In so-called body art actions, representation (characteristic of painting) was replaced by real processes, actual materials and the bodies of the artist or actor – physical objects and psychophysiological subjects experiencing the boundaries of their abilities. In Lithuania, body and material art actions did not strictly differ from performances, in which the artist acts personally. In contrast to an actor in the theatre, the artist did not portray another person, and his behavior – whether unusual or quite common to the routine – was comparable to real events in the artist's life.

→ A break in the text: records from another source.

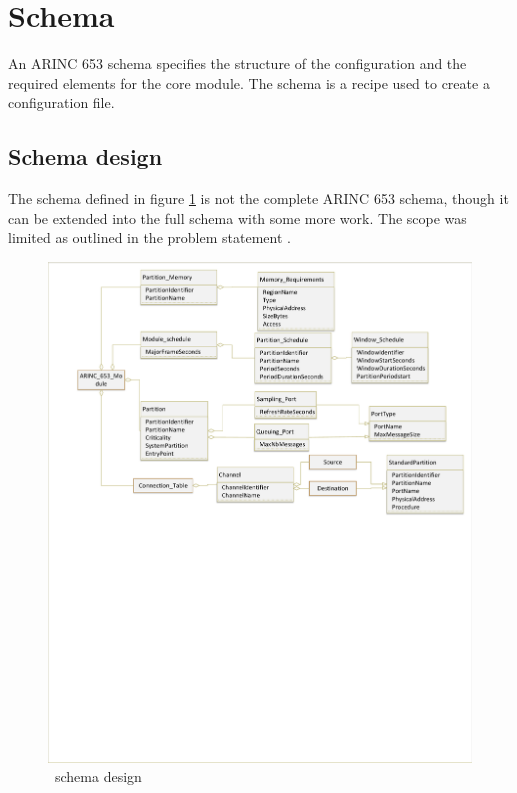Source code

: \section{Schema}
\label{sec:design_schema}
An ARINC 653 schema specifies the structure
of the configuration and the required elements
for the core module.
The schema is a recipe used to create a configuration file.


\subsection{Schema design}
The schema defined in figure \ref{fig:open653schema} is not the complete
ARINC 653 schema, though it can be extended
into the full schema with some more work.
The scope was limited as outlined in the
problem statement .

\begin{figure}[H]	\includegraphics[clip=true,trim=0cm 20cm 0cm 0cm,width=\linewidth,keepaspectratio]{figures/open653schema.pdf}
	\caption{\OSname\ schema design}
	\label{fig:open653schema}
\end{figure}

Happenings, in which bystanders were included (sometimes against their will) as participants, became – similarly to political activities – part of the life of the community and its history.
Living art arose and thrived in the United States, Western Europe and Japan at the end of the 1950s and through the 1960s. This was a time of growing social activism, political unrest and upheaval in the media. Western artists fought against the norms of the art market, conventional morality and a consumerist society. Happenings, art actions and performances became a means of political activism and expression for oppressed social groups, and soon spread to Eastern Europe.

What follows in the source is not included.